Targeted MultiNotch MS(3) Approach for Relative Quantification of N-Glycans Using Multiplexed Carbonyl-Reactive Isobaric Tags.

The recently developed and commercially available carbonyl-reactive tandem mass tags (aminoxyTMT) enable multiplexed quantification of glycans through comparison of reporter ion intensities. However, challenges still exist for collision activated dissociation (CAD) MS/MS based quantification of aminoxyTMT due to the relatively low reporter ion yield especially for glycans with labile structures. To circumvent this limitation, we utilized the unique structural features of N-glycan molecules, the common core sugar sequence (HexNAc)(2)(Man)(3), and common m/z of Y(n) ions generated from different types of precursors by MS/MS and designed a Y(1) ion triggered, targeted MultiNotch MS(3) relative quantification approach based on aminoxyTMT labeling. This approach was implemented on a nanoHILIC-Tribrid quadrupole-ion trap-Orbitrap platform, which enables prescreening of aminoxyTMT labeled N-glycan precursor ions by Y(1) ion fragment ion mass in a higher-energy collisional dissociation (HCD) MS/MS scan and coisolation and cofragmentation of multiple Y(n) fragment ions that carry the isobaric tags from the inclusion list in the MS/MS/MS scan.
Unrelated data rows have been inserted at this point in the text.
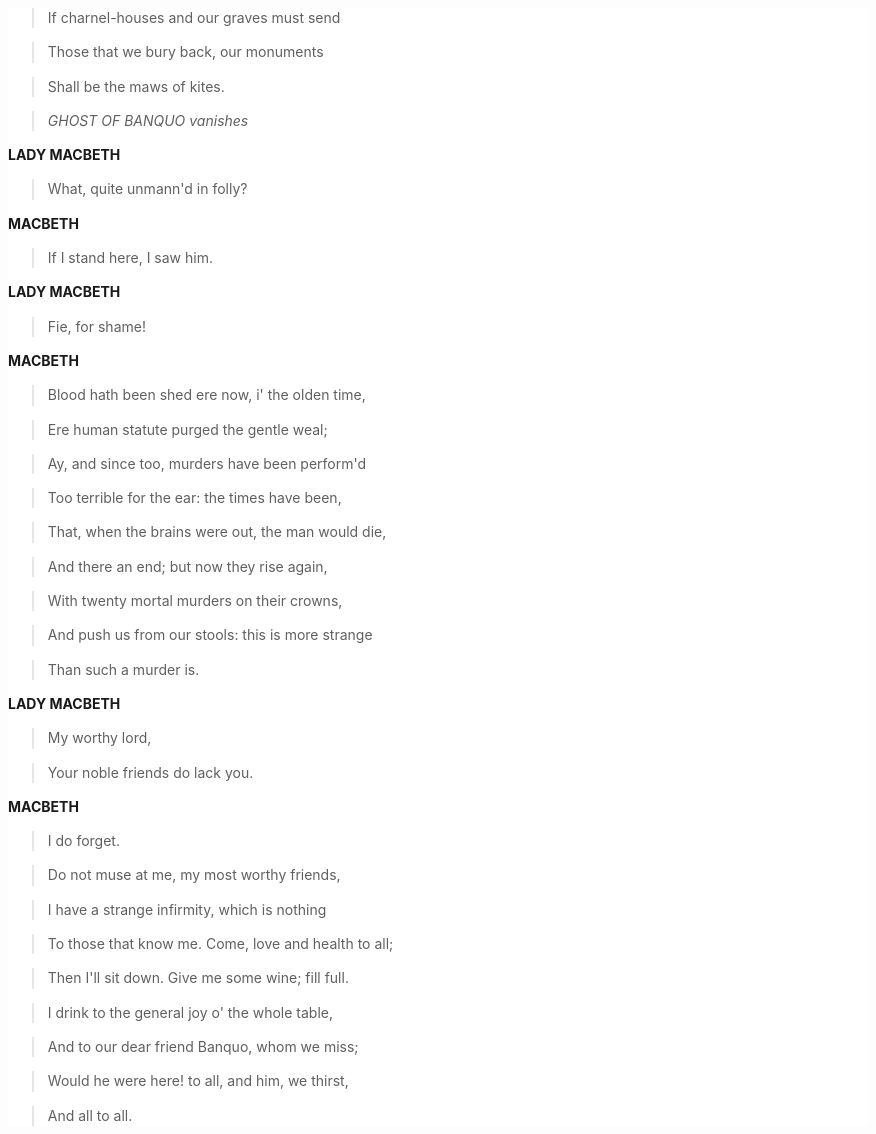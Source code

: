> If charnel-houses and our graves must send

> Those that we bury back, our monuments

> Shall be the maws of kites.

> *GHOST OF BANQUO vanishes*

**LADY MACBETH**

> What, quite unmann'd in folly?

**MACBETH**

> If I stand here, I saw him.

**LADY MACBETH**

> Fie, for shame!

**MACBETH**

> Blood hath been shed ere now, i' the olden time,

> Ere human statute purged the gentle weal;

> Ay, and since too, murders have been perform'd

> Too terrible for the ear: the times have been,

> That, when the brains were out, the man would die,

> And there an end; but now they rise again,

> With twenty mortal murders on their crowns,

> And push us from our stools: this is more strange

> Than such a murder is.

**LADY MACBETH**

> My worthy lord,

> Your noble friends do lack you.

**MACBETH**

> I do forget.

> Do not muse at me, my most worthy friends,

> I have a strange infirmity, which is nothing

> To those that know me. Come, love and health to all;

> Then I'll sit down. Give me some wine; fill full.

> I drink to the general joy o' the whole table,

> And to our dear friend Banquo, whom we miss;

> Would he were here! to all, and him, we thirst,

> And all to all.
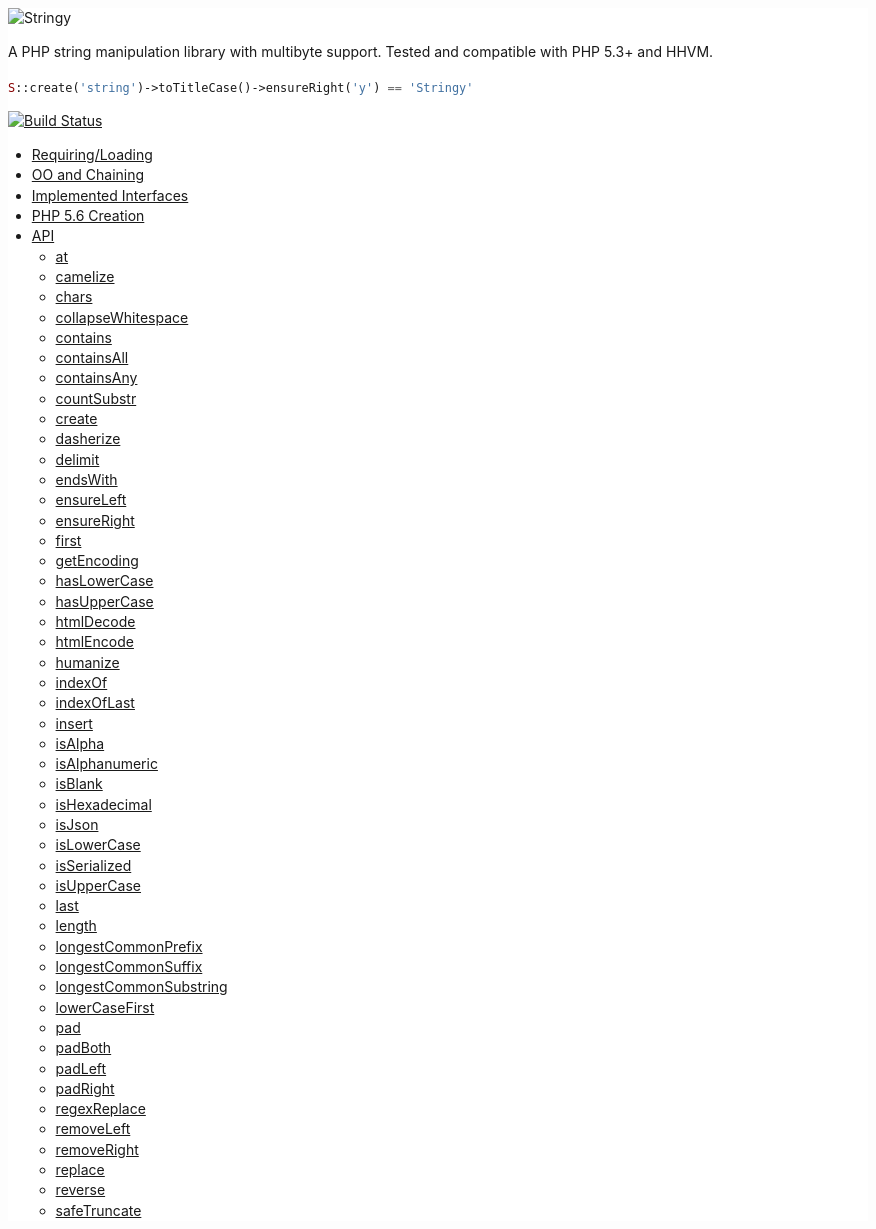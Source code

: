 ![Stringy](http://danielstjules.com/github/stringy-logo.png)

A PHP string manipulation library with multibyte support. Tested and compatible
with PHP 5.3+ and HHVM.

``` php
S::create('string')->toTitleCase()->ensureRight('y') == 'Stringy'
```

[![Build Status](https://api.travis-ci.org/danielstjules/Stringy.svg?branch=master)](https://travis-ci.org/danielstjules/Stringy)

* [Requiring/Loading](#requiringloading)
* [OO and Chaining](#oo-and-chaining)
* [Implemented Interfaces](#implemented-interfaces)
* [PHP 5.6 Creation](#php-56-creation)
* [API](#api)
    * [at](#at)
    * [camelize](#camelize)
    * [chars](#chars)
    * [collapseWhitespace](#collapsewhitespace)
    * [contains](#contains)
    * [containsAll](#containsall)
    * [containsAny](#containsany)
    * [countSubstr](#countsubstr)
    * [create](#create)
    * [dasherize](#dasherize)
    * [delimit](#delimit)
    * [endsWith](#endswith)
    * [ensureLeft](#ensureleft)
    * [ensureRight](#ensureright)
    * [first](#first)
    * [getEncoding](#getencoding)
    * [hasLowerCase](#haslowercase)
    * [hasUpperCase](#hasuppercase)
    * [htmlDecode](#htmldecode)
    * [htmlEncode](#htmlencode)
    * [humanize](#humanize)
    * [indexOf](#indexof)
    * [indexOfLast](#indexoflast)
    * [insert](#insert)
    * [isAlpha](#isalpha)
    * [isAlphanumeric](#isalphanumeric)
    * [isBlank](#isblank)
    * [isHexadecimal](#ishexadecimal)
    * [isJson](#isjson)
    * [isLowerCase](#islowercase)
    * [isSerialized](#isserialized)
    * [isUpperCase](#isuppercase)
    * [last](#last)
    * [length](#length)
    * [longestCommonPrefix](#longestcommonprefix)
    * [longestCommonSuffix](#longestcommonsuffix)
    * [longestCommonSubstring](#longestcommonsubstring)
    * [lowerCaseFirst](#lowercasefirst)
    * [pad](#pad)
    * [padBoth](#padboth)
    * [padLeft](#padleft)
    * [padRight](#padright)
    * [regexReplace](#regexreplace)
    * [removeLeft](#removeleft)
    * [removeRight](#removeright)
    * [replace](#replace)
    * [reverse](#reverse)
    * [safeTruncate](#safetruncate)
Through systematical optimization and evaluation using N-glycans released from several glycoprotein standards and human serum proteins, we demonstrated that the Y(1) ion triggered, targeted MultiNotch MS(3) approach offers improved accuracy, precision, and sensitivity for relative quantification compared to traditional data-dependent MS(2) and Y(1) ion MS(3) quantification methods.